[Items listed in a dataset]

○ ○ ○

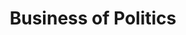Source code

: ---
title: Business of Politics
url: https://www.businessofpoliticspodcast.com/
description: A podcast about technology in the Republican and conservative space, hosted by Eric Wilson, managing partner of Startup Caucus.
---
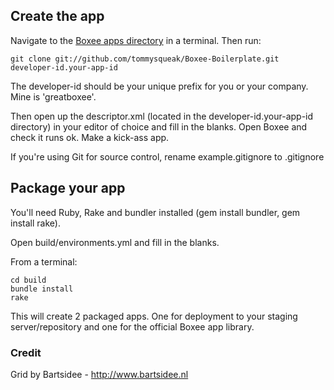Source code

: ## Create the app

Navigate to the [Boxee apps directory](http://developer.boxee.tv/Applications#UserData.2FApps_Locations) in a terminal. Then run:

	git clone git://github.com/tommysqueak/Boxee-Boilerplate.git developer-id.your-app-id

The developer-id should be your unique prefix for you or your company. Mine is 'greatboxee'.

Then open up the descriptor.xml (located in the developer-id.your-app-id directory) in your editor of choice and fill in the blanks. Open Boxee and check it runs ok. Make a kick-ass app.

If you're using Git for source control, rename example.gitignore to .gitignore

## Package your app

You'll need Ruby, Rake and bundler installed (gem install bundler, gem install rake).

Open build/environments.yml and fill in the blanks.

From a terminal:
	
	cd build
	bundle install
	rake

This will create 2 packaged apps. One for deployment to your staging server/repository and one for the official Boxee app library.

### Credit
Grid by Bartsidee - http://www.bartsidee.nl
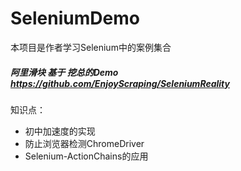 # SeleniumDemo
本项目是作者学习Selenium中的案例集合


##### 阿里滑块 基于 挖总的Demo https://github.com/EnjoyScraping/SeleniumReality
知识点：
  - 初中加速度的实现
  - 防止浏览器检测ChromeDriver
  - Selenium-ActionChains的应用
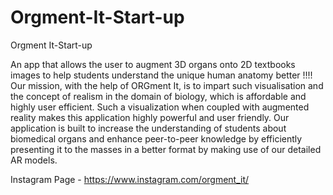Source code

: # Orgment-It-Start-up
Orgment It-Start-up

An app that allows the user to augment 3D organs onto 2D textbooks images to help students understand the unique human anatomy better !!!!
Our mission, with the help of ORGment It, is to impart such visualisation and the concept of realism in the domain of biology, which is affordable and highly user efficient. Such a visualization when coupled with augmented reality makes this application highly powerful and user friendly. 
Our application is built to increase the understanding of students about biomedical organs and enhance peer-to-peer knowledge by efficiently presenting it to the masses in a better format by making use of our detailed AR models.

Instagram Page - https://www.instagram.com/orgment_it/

○ ○ ○

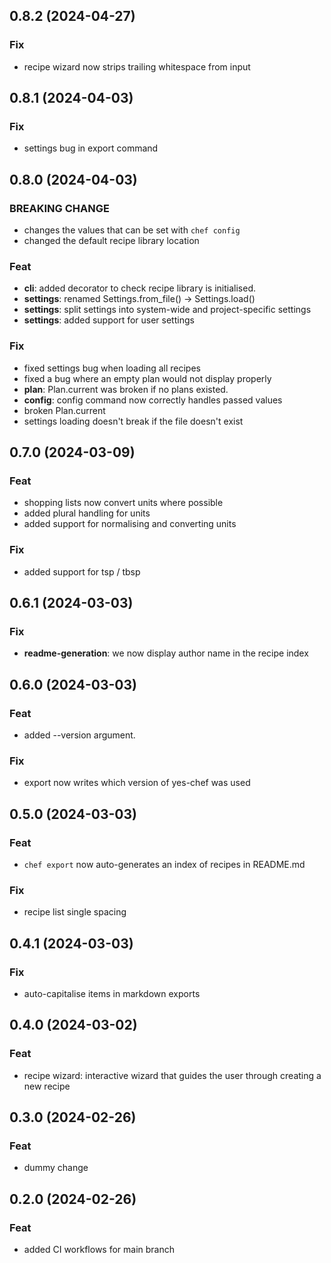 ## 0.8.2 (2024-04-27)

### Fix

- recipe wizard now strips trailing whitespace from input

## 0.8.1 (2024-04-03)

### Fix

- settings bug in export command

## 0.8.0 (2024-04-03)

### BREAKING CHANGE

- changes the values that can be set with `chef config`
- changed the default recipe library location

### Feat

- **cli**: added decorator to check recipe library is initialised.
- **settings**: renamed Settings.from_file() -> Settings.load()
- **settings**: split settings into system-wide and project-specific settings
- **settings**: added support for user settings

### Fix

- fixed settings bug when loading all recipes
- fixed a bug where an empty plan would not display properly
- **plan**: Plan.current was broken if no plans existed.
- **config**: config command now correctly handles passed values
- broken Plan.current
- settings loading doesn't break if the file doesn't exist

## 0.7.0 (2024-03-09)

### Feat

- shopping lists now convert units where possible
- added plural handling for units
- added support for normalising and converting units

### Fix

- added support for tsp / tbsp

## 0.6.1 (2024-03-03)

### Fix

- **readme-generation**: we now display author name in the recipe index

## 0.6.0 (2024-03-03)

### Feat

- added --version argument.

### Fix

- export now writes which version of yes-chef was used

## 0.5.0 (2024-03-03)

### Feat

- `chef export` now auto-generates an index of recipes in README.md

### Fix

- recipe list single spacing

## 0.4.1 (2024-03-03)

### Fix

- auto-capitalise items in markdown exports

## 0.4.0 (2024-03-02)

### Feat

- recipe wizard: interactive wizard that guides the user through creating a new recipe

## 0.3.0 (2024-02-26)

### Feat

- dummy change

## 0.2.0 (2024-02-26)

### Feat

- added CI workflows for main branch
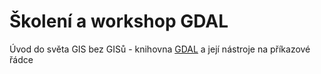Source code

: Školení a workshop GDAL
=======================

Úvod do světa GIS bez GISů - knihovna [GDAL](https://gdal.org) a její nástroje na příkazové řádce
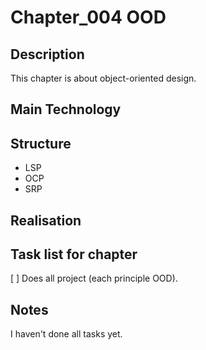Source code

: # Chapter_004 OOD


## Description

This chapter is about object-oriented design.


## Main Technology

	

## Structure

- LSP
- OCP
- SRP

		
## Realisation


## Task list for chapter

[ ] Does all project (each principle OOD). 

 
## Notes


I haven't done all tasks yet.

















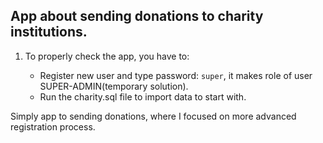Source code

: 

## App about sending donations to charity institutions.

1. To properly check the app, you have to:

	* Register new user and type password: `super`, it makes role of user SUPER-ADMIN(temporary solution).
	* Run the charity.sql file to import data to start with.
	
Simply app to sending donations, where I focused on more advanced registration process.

○ ○ ○

Your reply should be a single number: how many lines in the entries above hold the string "fixed".

● Answer space
2